### Your instructions
Please output all of the entries exactly and omit any images they hold.

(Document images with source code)

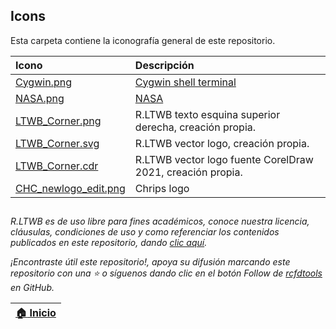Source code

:## Icons

Esta carpeta contiene la iconografía general de este repositorio.

| Icono                                                                                   | Descripción                                                |
|:----------------------------------------------------------------------------------------|:-----------------------------------------------------------|
| [Cygwin.png](https://www.pngwing.com/)                                                  | [Cygwin shell terminal](https://www.cygwin.com/)           |
| [NASA.png](https://www.pngwing.com/)                                                    | [NASA](https://www.nasa.gov/)                              |
| [LTWB_Corner.png](https://github.com/rcfdtools/R.LTWB/blob/main/.icons/LTWB_Corner.png) | R.LTWB texto esquina superior derecha, creación propia.    |
| [LTWB_Corner.svg](https://github.com/rcfdtools/R.LTWB/blob/main/.icons/R.LTWB.svg)      | R.LTWB vector logo, creación propia.                       |
| [LTWB_Corner.cdr](https://github.com/rcfdtools/R.LTWB/blob/main/.icons/R.LTWB.cdr)      | R.LTWB vector logo fuente CorelDraw 2021, creación propia. |
| [CHC_newlogo_edit.png](https://www.chc.ucsb.edu/data/chirps)                            | Chrips logo                                                |

##

_R.LTWB es de uso libre para fines académicos, conoce nuestra licencia, cláusulas, condiciones de uso y como referenciar los contenidos publicados en este repositorio, dando [clic aquí](https://github.com/rcfdtools/R.LTWB/wiki/License)._

_¡Encontraste útil este repositorio!, apoya su difusión marcando este repositorio con una ⭐ o síguenos dando clic en el botón Follow de [rcfdtools](https://github.com/rcfdtools) en GitHub._

| [:house: Inicio](https://github.com/rcfdtools/R.LTWB) |
|-------------------------------------------------------|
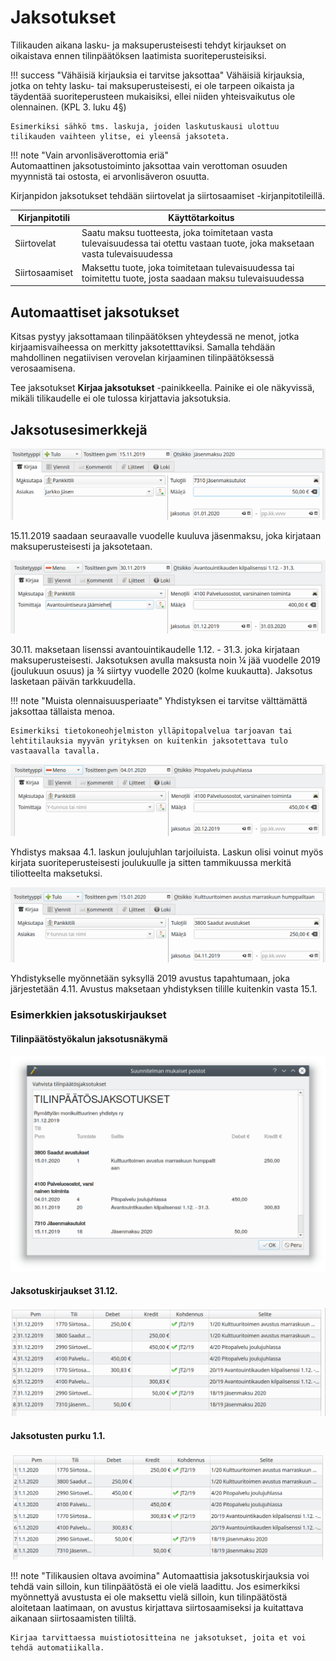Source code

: # Jaksotukset

Tilikauden aikana lasku- ja maksuperusteisesti tehdyt kirjaukset on oikaistava ennen tilinpäätöksen laatimista suoriteperusteisiksi.

!!! success "Vähäisiä kirjauksia ei tarvitse jaksottaa"
    Vähäisiä kirjauksia, jotka on tehty lasku- tai maksuperusteisesti, ei ole tarpeen oikaista ja täydentää suoriteperusteen mukaisiksi, ellei niiden yhteisvaikutus ole olennainen. (KPL 3. luku 4§)

    Esimerkiksi sähkö tms. laskuja, joiden laskutuskausi ulottuu tilikauden vaihteen ylitse, ei yleensä jaksoteta.


!!! note "Vain arvonlisäverottomia eriä"  
    Automaattinen jaksotustoiminto jaksottaa vain verottoman osuuden myynnistä tai ostosta, ei arvonlisäveron osuutta.

Kirjanpidon jaksotukset tehdään siirtovelat ja siirtosaamiset -kirjanpitotileillä.

Kirjanpitotili  |  Käyttötarkoitus
----------------|------------------------
Siirtovelat     | Saatu maksu tuotteesta, joka toimitetaan vasta tulevaisuudessa tai otettu vastaan tuote, joka maksetaan vasta tulevaisuudessa
Siirtosaamiset  | Maksettu tuote, joka toimitetaan tulevaisuudessa tai toimitettu tuote, josta saadaan maksu tulevaisuudessa

## Automaattiset jaksotukset

Kitsas pystyy jaksottamaan tilinpäätöksen yhteydessä ne menot, jotka kirjaamisvaiheessa on merkitty jaksotetttaviksi. Samalla tehdään mahdollinen negatiivisen verovelan kirjaaminen tilinpäätöksessä verosaamisena.

Tee jaksotukset **Kirjaa jaksotukset** -painikkeella. Painike ei ole näkyvissä, mikäli tilikaudelle ei ole tulossa kirjattavia jaksotuksia.

## Jaksotusesimerkkejä

![](jasenmaksu.png)

15.11.2019 saadaan seuraavalle vuodelle kuuluva jäsenmaksu, joka kirjataan maksuperusteisesti ja jaksotetaan.

![](avantouinti.png)

30.11. maksetaan lisenssi avantouintikaudelle 1.12. - 31.3. joka kirjataan maksuperusteisesti. Jaksotuksen avulla maksusta noin &frac14; jää vuodelle 2019 (joulukuun osuus) ja &frac34; siirtyy vuodelle 2020 (kolme kuukautta). Jaksotus lasketaan päivän tarkkuudella.

!!! note "Muista olennaisuusperiaate"
    Yhdistyksen ei tarvitse välttämättä jaksottaa tällaista menoa.

    Esimerkiksi tietokoneohjelmiston ylläpitopalvelua tarjoavan tai lehtitilauksia myyvän yrityksen on kuitenkin jaksotettava tulo vastaavalla tavalla.

![](pitopalvelu.png)

Yhdistys maksaa 4.1. laskun joulujuhlan tarjoiluista. Laskun olisi voinut myös kirjata suoriteperusteisesti joulukuulle ja sitten tammikuussa merkitä tiliotteelta maksetuksi.

![](kulttuuritoimi.png)

Yhdistykselle myönnetään syksyllä 2019 avustus tapahtumaan, joka järjestetään 4.11. Avustus maksetaan yhdistyksen tilille kuitenkin vasta 15.1.

### Esimerkkien jaksotuskirjaukset

#### Tilinpäätöstyökalun jaksotusnäkymä
![](jaksotus.png)  

#### Jaksotuskirjaukset 31.12.
![](jaksopaatos.png)  

#### Jaksotusten purku 1.1.
![](jaksoavaus.png)  


!!! note "Tilikausien oltava avoimina"
    Automaattisia jaksotuskirjauksia voi tehdä vain silloin, kun tilinpäätöstä ei ole vielä laadittu. Jos esimerkiksi myönnettyä avustusta ei ole maksettu vielä silloin, kun tilinpäätöstä aloitetaan laatimaan, on avustus kirjattava siirtosaamiseksi ja kuitattava aikanaan siirtosaamisten tililtä.

    Kirjaa tarvittaessa muistiotositteina ne jaksotukset, joita et voi tehdä automatiikalla.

### Exercise response
Source code

:## Icons

Esta carpeta contiene la iconografía general de este repositorio.

| Icono                                                                                   | Descripción                                                |
|:----------------------------------------------------------------------------------------|:-----------------------------------------------------------|
| [Cygwin.png](https://www.pngwing.com/)                                                  | [Cygwin shell terminal](https://www.cygwin.com/)           |
| [NASA.png](https://www.pngwing.com/)                                                    | [NASA](https://www.nasa.gov/)                              |
| [LTWB_Corner.png](https://github.com/rcfdtools/R.LTWB/blob/main/.icons/LTWB_Corner.png) | R.LTWB texto esquina superior derecha, creación propia.    |
| [LTWB_Corner.svg](https://github.com/rcfdtools/R.LTWB/blob/main/.icons/R.LTWB.svg)      | R.LTWB vector logo, creación propia.                       |
| [LTWB_Corner.cdr](https://github.com/rcfdtools/R.LTWB/blob/main/.icons/R.LTWB.cdr)      | R.LTWB vector logo fuente CorelDraw 2021, creación propia. |
| [CHC_newlogo_edit.png](https://www.chc.ucsb.edu/data/chirps)                            | Chrips logo                                                |

##

_R.LTWB es de uso libre para fines académicos, conoce nuestra licencia, cláusulas, condiciones de uso y como referenciar los contenidos publicados en este repositorio, dando [clic aquí](https://github.com/rcfdtools/R.LTWB/wiki/License)._

_¡Encontraste útil este repositorio!, apoya su difusión marcando este repositorio con una ⭐ o síguenos dando clic en el botón Follow de [rcfdtools](https://github.com/rcfdtools) en GitHub._

| [:house: Inicio](https://github.com/rcfdtools/R.LTWB) |
|-------------------------------------------------------|
Source code

: # Jaksotukset

Tilikauden aikana lasku- ja maksuperusteisesti tehdyt kirjaukset on oikaistava ennen tilinpäätöksen laatimista suoriteperusteisiksi.

!!! success "Vähäisiä kirjauksia ei tarvitse jaksottaa"
    Vähäisiä kirjauksia, jotka on tehty lasku- tai maksuperusteisesti, ei ole tarpeen oikaista ja täydentää suoriteperusteen mukaisiksi, ellei niiden yhteisvaikutus ole olennainen. (KPL 3. luku 4§)

    Esimerkiksi sähkö tms. laskuja, joiden laskutuskausi ulottuu tilikauden vaihteen ylitse, ei yleensä jaksoteta.


!!! note "Vain arvonlisäverottomia eriä"  
    Automaattinen jaksotustoiminto jaksottaa vain verottoman osuuden myynnistä tai ostosta, ei arvonlisäveron osuutta.

Kirjanpidon jaksotukset tehdään siirtovelat ja siirtosaamiset -kirjanpitotileillä.

Kirjanpitotili  |  Käyttötarkoitus
----------------|------------------------
Siirtovelat     | Saatu maksu tuotteesta, joka toimitetaan vasta tulevaisuudessa tai otettu vastaan tuote, joka maksetaan vasta tulevaisuudessa
Siirtosaamiset  | Maksettu tuote, joka toimitetaan tulevaisuudessa tai toimitettu tuote, josta saadaan maksu tulevaisuudessa

## Automaattiset jaksotukset

Kitsas pystyy jaksottamaan tilinpäätöksen yhteydessä ne menot, jotka kirjaamisvaiheessa on merkitty jaksotetttaviksi. Samalla tehdään mahdollinen negatiivisen verovelan kirjaaminen tilinpäätöksessä verosaamisena.

Tee jaksotukset **Kirjaa jaksotukset** -painikkeella. Painike ei ole näkyvissä, mikäli tilikaudelle ei ole tulossa kirjattavia jaksotuksia.

## Jaksotusesimerkkejä

![](jasenmaksu.png)

15.11.2019 saadaan seuraavalle vuodelle kuuluva jäsenmaksu, joka kirjataan maksuperusteisesti ja jaksotetaan.

![](avantouinti.png)

30.11. maksetaan lisenssi avantouintikaudelle 1.12. - 31.3. joka kirjataan maksuperusteisesti. Jaksotuksen avulla maksusta noin &frac14; jää vuodelle 2019 (joulukuun osuus) ja &frac34; siirtyy vuodelle 2020 (kolme kuukautta). Jaksotus lasketaan päivän tarkkuudella.

!!! note "Muista olennaisuusperiaate"
    Yhdistyksen ei tarvitse välttämättä jaksottaa tällaista menoa.

    Esimerkiksi tietokoneohjelmiston ylläpitopalvelua tarjoavan tai lehtitilauksia myyvän yrityksen on kuitenkin jaksotettava tulo vastaavalla tavalla.

![](pitopalvelu.png)

Yhdistys maksaa 4.1. laskun joulujuhlan tarjoiluista. Laskun olisi voinut myös kirjata suoriteperusteisesti joulukuulle ja sitten tammikuussa merkitä tiliotteelta maksetuksi.

![](kulttuuritoimi.png)

Yhdistykselle myönnetään syksyllä 2019 avustus tapahtumaan, joka järjestetään 4.11. Avustus maksetaan yhdistyksen tilille kuitenkin vasta 15.1.

### Esimerkkien jaksotuskirjaukset

#### Tilinpäätöstyökalun jaksotusnäkymä
![](jaksotus.png)  

#### Jaksotuskirjaukset 31.12.
![](jaksopaatos.png)  

#### Jaksotusten purku 1.1.
![](jaksoavaus.png)  


!!! note "Tilikausien oltava avoimina"
    Automaattisia jaksotuskirjauksia voi tehdä vain silloin, kun tilinpäätöstä ei ole vielä laadittu. Jos esimerkiksi myönnettyä avustusta ei ole maksettu vielä silloin, kun tilinpäätöstä aloitetaan laatimaan, on avustus kirjattava siirtosaamiseksi ja kuitattava aikanaan siirtosaamisten tililtä.

    Kirjaa tarvittaessa muistiotositteina ne jaksotukset, joita et voi tehdä automatiikalla.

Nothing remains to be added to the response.